◆ Exercise materials
************

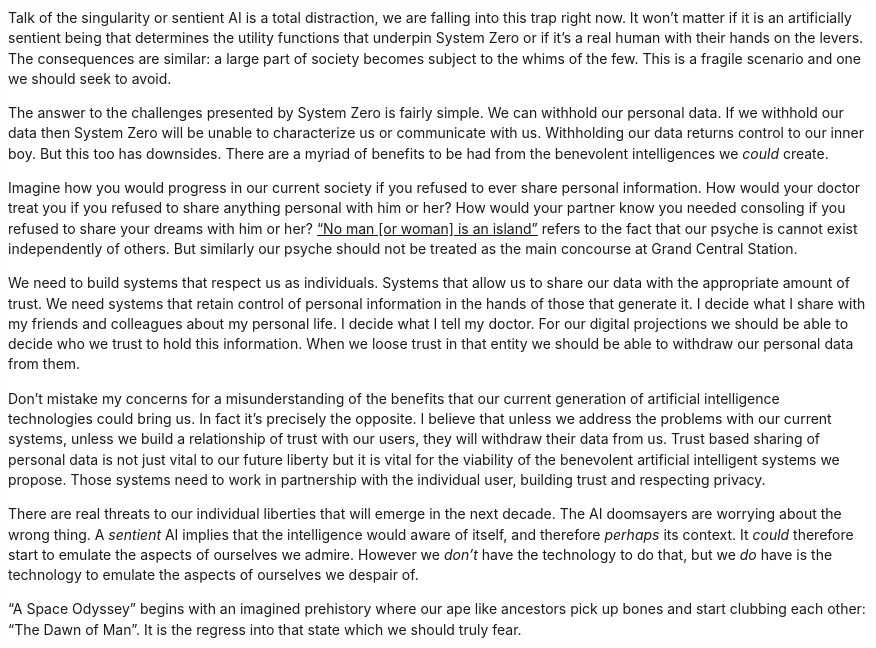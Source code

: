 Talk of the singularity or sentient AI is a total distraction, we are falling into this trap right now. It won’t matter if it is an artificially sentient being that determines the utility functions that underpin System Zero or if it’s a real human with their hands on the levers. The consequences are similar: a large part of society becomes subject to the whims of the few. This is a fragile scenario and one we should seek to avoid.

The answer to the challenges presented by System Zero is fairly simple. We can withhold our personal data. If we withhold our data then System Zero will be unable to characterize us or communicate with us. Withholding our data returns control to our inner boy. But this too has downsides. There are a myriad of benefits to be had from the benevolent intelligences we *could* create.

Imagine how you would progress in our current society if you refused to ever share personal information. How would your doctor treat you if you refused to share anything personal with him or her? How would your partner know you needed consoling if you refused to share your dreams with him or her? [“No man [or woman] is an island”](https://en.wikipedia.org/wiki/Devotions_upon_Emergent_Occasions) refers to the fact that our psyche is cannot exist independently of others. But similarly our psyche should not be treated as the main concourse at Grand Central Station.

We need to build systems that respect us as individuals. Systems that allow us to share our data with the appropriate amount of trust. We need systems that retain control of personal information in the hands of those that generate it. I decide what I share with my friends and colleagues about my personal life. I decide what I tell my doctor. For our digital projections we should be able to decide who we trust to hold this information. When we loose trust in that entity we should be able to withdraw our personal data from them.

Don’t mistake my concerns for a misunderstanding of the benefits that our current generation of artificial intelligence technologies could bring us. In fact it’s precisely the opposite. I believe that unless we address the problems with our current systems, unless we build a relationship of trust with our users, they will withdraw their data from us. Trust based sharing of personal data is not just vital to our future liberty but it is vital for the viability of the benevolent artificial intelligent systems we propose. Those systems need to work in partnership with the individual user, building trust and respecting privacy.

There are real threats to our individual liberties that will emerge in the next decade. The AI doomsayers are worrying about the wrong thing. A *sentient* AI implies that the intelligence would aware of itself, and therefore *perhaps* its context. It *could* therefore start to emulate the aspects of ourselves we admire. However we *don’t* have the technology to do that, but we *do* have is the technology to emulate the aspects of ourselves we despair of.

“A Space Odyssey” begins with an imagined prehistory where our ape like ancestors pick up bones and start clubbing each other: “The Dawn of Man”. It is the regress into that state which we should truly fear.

************

◆ What to produce
Exactly as written, return each line above and leave the pictures behind.

◆ Solution to this problem
Source code

: Talk of the singularity or sentient AI is a total distraction, we are falling into this trap right now. It won’t matter if it is an artificially sentient being that determines the utility functions that underpin System Zero or if it’s a real human with their hands on the levers. The consequences are similar: a large part of society becomes subject to the whims of the few. This is a fragile scenario and one we should seek to avoid.

The answer to the challenges presented by System Zero is fairly simple. We can withhold our personal data. If we withhold our data then System Zero will be unable to characterize us or communicate with us. Withholding our data returns control to our inner boy. But this too has downsides. There are a myriad of benefits to be had from the benevolent intelligences we *could* create.

Imagine how you would progress in our current society if you refused to ever share personal information. How would your doctor treat you if you refused to share anything personal with him or her? How would your partner know you needed consoling if you refused to share your dreams with him or her? [“No man [or woman] is an island”](https://en.wikipedia.org/wiki/Devotions_upon_Emergent_Occasions) refers to the fact that our psyche is cannot exist independently of others. But similarly our psyche should not be treated as the main concourse at Grand Central Station.

We need to build systems that respect us as individuals. Systems that allow us to share our data with the appropriate amount of trust. We need systems that retain control of personal information in the hands of those that generate it. I decide what I share with my friends and colleagues about my personal life. I decide what I tell my doctor. For our digital projections we should be able to decide who we trust to hold this information. When we loose trust in that entity we should be able to withdraw our personal data from them.

Don’t mistake my concerns for a misunderstanding of the benefits that our current generation of artificial intelligence technologies could bring us. In fact it’s precisely the opposite. I believe that unless we address the problems with our current systems, unless we build a relationship of trust with our users, they will withdraw their data from us. Trust based sharing of personal data is not just vital to our future liberty but it is vital for the viability of the benevolent artificial intelligent systems we propose. Those systems need to work in partnership with the individual user, building trust and respecting privacy.

There are real threats to our individual liberties that will emerge in the next decade. The AI doomsayers are worrying about the wrong thing. A *sentient* AI implies that the intelligence would aware of itself, and therefore *perhaps* its context. It *could* therefore start to emulate the aspects of ourselves we admire. However we *don’t* have the technology to do that, but we *do* have is the technology to emulate the aspects of ourselves we despair of.

“A Space Odyssey” begins with an imagined prehistory where our ape like ancestors pick up bones and start clubbing each other: “The Dawn of Man”. It is the regress into that state which we should truly fear.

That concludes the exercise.